A classe artística brasileira é PT de carteirinha e, pelo jeito, releva todas as acusações de corrupção, pedaladas e armações afins. A palavra desses formadores de opinião pesa sobre a opinião pública?

R: Ninguém é PT. Estão todos fantasiados de altruístas com o truque mais à mão, exatamente como ocorre em Hollywood, onde um narcisismo infantil fantasiado de consciência social resulta até em apoio ao sanguinário Maduro para tentar descolar um verniz socialista. É patético – e, naturalmente, covarde.

O PT tem salvação? Você vê, de alguma maneira, que o PT consiga se reestruturar e voltar à presidência?

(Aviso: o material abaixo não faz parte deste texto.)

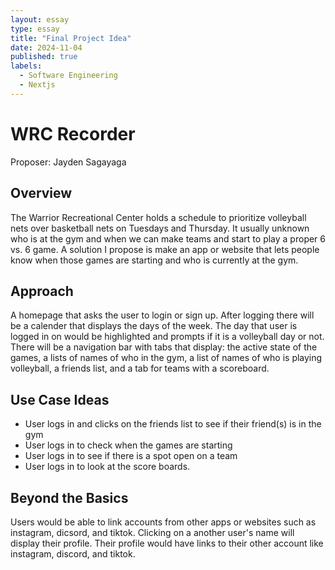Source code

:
 ```yaml
---
layout: essay
type: essay
title: "Final Project Idea"
date: 2024-11-04
published: true
labels:
  - Software Engineering
  - Nextjs
---
```

# WRC Recorder
Proposer: Jayden Sagayaga

## Overview
The Warrior Recreational Center holds a schedule to prioritize volleyball nets over basketball nets on Tuesdays and Thursday. It usually unknown who is at the gym and when we can make teams and start to play a proper 6 vs. 6 game. A solution I propose is make an app or website that lets people know when those games are starting and who is currently at the gym.

## Approach
A homepage that asks the user to login or sign up. After logging there will be a calender that displays the days of the week. The day that user is logged in on would be highlighted and prompts if it is a volleyball day or not. There will be a navigation bar with tabs that display: the active state of the games, a lists of names of who in the gym, a list of names of who is playing volleyball, a friends list, and a tab for teams with a scoreboard.

## Use Case Ideas
  - User logs in and clicks on the friends list to see if their friend(s) is in the gym
  - User logs in to check when the games are starting
  - User logs in to see if there is a spot open on a team
  - User logs in to look at the score boards.

## Beyond the Basics
Users would be able to link accounts from other apps or websites such as instagram, dicsord, and tiktok. Clicking on a another user's name will display their profile. Their profile would have links to their other account like instagram, discord, and tiktok.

R: O PT não tem a menor importância. Se o PT acabar, o truque dos parasitas disfarçados de progressistas prospera no PSOL, na Rede, no PDT, no PC do B… A grande malandragem é forjar uma “decepção” com a suposta traição aos ideais humanitários, quando não houve traição alguma: todos eles foram e têm sido absolutamente fiéis aos seus verdadeiros propósitos, que é afetar solidariedade como meio de vida.

Lula consegue sair da cadeia a tempo de se candidatar?

R: Acho que Lula preso ou solto não muda nada. O que muda tudo é a percepção de quem ele é – e uma das linhas centrais do Manual do Covarde é justamente o que vai acontecendo com o dogma da santificação dele, que vai sendo minado a duras penas pela avalanche de evidências. Ao final da leitura, se você tiver compreendido as lições da verdadeira covardia, terá a desinibição necessária para perguntar cadê as provas.

Você já está trabalhando no segundo volume do “Manual do covarde”? Não falta assunto.

R: Temos covardia na praça pra uma antologia de dez volumes! Enquanto houver malandro se escondendo atrás da falsa dicotomia direita x esquerda e bancando o justiceiro ou o misericordioso das almas imaginárias estaremos aí para legendar as piadas prontas.